Lau, Ching-Shuan, Bunnell, Kris, Carrier, Danielle Julie
ACS sustainable chemistry 2015 v.3 no.9 pp. 2030-2035
Panicum virgatum, enzymatic hydrolysis, fermentation, formic acid, furfural, hemicellulose, manufacturing, models, sulfuric acid, temperature, xylose
Switchgrass hemicellulose can be converted into sugars, such as xylose, for biobased product manufacturing. However, during pretreatment, the hemicellulose can also be converted into xylose oligomers, furfural and formic acid, which are detrimental to subsequent enzymatic hydrolysis and fermentation. Pretreatment conditions that maximize xylose production from hemicellulose, while also minimizing xylose oligomers, furfural, and formic acid generation, would improve the economics of biobased product manufacturing by increasing yields and reducing enzyme and microorganism costs.
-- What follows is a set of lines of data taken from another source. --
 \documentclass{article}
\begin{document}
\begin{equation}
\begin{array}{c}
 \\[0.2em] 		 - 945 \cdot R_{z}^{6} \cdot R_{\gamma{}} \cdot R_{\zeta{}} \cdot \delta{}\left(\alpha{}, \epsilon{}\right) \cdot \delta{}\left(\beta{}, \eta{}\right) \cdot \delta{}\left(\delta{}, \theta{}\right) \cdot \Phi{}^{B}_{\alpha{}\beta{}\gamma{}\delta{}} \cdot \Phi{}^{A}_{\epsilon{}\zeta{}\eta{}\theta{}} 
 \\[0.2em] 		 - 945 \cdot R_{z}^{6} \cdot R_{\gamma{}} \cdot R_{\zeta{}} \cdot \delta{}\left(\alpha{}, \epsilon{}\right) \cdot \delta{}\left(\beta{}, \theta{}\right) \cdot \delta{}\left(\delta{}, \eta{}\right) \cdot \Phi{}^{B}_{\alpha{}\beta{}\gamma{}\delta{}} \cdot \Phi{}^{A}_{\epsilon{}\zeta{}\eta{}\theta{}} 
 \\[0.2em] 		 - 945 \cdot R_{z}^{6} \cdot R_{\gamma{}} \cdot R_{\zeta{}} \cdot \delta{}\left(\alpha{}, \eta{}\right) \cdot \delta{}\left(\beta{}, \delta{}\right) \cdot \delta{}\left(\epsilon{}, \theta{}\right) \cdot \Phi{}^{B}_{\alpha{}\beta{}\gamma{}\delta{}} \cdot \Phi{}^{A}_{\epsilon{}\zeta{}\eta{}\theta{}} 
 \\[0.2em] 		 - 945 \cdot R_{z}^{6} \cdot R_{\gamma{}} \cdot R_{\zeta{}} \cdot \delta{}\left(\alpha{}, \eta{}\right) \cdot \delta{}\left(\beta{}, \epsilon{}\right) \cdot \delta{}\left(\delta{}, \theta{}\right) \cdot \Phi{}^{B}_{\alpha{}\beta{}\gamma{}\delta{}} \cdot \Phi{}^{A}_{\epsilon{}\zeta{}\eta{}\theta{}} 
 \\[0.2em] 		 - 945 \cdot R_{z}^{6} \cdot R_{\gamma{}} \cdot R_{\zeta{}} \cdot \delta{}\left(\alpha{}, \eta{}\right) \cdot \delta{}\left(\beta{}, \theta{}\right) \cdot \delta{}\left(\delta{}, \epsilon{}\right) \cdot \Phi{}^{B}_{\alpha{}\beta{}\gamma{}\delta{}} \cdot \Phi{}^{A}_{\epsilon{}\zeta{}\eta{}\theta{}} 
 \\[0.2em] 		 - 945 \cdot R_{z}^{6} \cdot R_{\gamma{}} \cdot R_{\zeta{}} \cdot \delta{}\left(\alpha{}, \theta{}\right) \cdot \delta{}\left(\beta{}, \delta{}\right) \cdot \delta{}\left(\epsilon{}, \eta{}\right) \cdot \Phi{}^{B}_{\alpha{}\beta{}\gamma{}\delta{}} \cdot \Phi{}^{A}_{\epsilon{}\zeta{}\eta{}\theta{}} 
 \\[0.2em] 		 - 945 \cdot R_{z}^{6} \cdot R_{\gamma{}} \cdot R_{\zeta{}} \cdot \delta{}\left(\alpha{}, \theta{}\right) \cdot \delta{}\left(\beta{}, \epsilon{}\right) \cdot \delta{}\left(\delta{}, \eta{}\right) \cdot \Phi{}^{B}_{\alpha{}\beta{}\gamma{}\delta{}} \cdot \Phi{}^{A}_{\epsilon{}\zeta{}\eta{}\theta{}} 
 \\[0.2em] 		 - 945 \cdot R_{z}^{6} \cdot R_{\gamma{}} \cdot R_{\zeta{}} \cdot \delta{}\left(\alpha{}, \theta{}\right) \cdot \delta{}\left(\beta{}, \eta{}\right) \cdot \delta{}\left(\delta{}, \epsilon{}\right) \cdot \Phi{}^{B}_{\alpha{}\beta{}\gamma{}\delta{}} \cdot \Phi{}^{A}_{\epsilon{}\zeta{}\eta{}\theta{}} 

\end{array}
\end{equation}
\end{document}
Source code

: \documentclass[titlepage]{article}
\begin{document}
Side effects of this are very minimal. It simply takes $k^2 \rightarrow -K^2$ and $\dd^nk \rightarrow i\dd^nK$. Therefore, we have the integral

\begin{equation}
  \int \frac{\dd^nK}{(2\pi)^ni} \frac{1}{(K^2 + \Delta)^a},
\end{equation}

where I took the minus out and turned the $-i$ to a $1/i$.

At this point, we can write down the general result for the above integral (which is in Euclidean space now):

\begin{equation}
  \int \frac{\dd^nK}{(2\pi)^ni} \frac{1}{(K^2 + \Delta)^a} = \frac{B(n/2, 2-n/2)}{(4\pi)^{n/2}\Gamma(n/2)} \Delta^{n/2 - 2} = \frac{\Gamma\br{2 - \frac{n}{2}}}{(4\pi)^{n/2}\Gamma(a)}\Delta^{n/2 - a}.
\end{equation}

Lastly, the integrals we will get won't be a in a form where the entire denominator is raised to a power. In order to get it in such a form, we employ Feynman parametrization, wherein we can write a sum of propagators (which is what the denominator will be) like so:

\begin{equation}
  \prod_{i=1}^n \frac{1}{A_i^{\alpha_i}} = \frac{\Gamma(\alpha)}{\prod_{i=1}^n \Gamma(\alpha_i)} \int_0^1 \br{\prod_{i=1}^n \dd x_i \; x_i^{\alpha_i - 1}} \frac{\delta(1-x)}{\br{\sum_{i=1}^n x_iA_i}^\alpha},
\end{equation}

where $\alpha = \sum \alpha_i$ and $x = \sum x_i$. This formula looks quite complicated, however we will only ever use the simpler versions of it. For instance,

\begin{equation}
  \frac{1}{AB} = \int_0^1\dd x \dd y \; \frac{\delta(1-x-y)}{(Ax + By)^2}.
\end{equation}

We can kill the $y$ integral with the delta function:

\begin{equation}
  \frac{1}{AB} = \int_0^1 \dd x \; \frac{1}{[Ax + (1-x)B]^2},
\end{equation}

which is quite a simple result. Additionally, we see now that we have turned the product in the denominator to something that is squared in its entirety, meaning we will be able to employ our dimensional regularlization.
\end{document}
The current study utilized switchgrass purified-xylose oligomers as model compounds to follow xylose oligomers, and furfural generation during pretreatment, using 0 to 1 wt % acid sulfuric acid at temperatures of 160 and 180 °C. The resulting kinetic data were used in simple first order rate expressions. On the basis of the empirically derived Arrhenius models but not verified by experimental data, maximum xylose yields can be obtained at low temperatures and high acid concentrations. Pretreatment conditions with high temperatures yielded high reaction rates and shortened reaction times, but at the expense of increased concentrations of degradation compounds.